*** MATERIAL SUPPLIED Section Begins ***

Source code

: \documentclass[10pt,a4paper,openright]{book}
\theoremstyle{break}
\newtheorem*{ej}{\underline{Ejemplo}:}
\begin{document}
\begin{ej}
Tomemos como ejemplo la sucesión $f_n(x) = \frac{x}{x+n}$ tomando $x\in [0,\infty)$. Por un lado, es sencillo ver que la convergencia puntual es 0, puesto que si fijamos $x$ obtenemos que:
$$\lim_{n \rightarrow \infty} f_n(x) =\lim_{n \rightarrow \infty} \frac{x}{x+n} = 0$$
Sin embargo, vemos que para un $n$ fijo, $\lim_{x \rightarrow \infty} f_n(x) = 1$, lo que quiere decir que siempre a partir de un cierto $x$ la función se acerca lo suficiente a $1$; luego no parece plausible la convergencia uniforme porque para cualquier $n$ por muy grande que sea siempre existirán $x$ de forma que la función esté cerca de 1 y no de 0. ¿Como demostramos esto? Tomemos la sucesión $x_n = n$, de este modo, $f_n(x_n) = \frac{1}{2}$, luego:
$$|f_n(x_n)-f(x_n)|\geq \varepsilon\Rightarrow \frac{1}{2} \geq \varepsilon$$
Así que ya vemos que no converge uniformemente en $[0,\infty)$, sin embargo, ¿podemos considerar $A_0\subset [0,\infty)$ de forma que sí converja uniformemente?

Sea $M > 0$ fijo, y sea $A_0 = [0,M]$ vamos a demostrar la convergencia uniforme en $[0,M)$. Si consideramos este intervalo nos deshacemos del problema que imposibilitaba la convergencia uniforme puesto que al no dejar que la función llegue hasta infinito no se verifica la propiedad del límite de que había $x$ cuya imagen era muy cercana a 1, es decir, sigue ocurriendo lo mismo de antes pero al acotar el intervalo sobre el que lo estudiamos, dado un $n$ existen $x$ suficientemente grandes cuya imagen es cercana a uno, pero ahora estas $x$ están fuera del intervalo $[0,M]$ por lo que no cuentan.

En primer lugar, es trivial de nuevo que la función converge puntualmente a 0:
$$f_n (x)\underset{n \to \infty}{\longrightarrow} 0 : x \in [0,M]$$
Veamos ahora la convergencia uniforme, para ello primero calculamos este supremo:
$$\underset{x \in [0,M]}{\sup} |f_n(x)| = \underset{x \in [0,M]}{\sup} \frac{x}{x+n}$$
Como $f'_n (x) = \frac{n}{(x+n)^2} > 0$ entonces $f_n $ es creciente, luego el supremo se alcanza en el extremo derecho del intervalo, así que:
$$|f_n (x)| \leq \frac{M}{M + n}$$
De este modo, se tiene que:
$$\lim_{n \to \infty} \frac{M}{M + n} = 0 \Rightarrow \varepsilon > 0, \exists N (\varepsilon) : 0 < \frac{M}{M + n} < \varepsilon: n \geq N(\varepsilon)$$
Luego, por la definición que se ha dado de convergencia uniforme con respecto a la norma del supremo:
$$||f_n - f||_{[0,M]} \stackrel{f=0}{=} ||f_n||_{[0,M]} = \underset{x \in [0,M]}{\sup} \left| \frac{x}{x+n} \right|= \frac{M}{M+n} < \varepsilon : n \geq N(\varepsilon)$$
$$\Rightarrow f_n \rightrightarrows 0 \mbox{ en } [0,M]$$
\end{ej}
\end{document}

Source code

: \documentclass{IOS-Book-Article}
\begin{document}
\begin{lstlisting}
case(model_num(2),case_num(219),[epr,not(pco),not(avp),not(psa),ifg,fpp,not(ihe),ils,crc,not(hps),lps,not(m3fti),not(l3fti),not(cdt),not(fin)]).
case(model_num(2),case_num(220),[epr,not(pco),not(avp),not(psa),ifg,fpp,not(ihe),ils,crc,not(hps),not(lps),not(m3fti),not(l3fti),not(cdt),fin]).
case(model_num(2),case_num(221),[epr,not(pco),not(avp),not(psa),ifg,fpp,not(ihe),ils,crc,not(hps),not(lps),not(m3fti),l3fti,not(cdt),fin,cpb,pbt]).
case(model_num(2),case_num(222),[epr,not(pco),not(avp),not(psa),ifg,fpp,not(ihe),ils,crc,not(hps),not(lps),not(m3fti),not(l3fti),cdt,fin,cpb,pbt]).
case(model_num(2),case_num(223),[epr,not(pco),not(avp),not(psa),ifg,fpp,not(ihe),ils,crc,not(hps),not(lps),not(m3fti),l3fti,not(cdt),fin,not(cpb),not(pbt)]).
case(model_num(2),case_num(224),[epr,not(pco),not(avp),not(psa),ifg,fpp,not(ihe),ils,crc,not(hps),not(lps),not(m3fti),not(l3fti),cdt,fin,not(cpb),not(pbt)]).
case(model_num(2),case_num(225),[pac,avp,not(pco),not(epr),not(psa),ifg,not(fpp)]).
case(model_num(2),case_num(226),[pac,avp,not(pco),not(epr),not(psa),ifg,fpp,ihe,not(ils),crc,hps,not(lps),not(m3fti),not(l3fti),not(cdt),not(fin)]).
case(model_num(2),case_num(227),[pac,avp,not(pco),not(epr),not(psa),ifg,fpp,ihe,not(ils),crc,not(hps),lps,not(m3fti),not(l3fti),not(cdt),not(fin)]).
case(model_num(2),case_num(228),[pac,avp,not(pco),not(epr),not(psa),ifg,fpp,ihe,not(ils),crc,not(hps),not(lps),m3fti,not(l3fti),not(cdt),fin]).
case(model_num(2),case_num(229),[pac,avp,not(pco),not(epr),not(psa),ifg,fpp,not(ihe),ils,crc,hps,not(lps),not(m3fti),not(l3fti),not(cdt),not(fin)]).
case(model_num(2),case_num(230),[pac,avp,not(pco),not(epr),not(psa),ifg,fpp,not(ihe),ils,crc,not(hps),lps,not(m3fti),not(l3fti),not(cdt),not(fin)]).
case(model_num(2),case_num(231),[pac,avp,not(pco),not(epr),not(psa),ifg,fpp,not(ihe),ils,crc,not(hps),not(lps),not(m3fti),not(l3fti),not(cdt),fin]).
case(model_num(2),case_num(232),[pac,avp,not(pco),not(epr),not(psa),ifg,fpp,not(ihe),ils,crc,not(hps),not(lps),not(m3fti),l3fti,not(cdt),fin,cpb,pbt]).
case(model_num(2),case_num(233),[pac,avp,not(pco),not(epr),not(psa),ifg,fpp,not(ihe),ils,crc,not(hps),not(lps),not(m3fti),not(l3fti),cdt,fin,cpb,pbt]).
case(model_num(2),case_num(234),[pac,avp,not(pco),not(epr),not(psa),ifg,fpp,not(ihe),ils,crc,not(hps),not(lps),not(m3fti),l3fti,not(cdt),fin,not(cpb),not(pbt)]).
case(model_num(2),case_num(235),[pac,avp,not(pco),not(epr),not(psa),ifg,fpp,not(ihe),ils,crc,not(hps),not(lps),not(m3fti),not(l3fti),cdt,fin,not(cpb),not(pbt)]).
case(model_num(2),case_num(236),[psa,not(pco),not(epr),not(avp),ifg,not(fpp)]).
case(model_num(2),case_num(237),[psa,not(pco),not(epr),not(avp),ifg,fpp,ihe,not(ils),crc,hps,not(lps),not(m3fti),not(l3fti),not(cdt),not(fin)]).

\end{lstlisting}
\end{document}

*** MATERIAL SUPPLIED Section Ends ***

Every line above that holds the string "vemos" counts once. State how many such lines there are, as a number alone.

2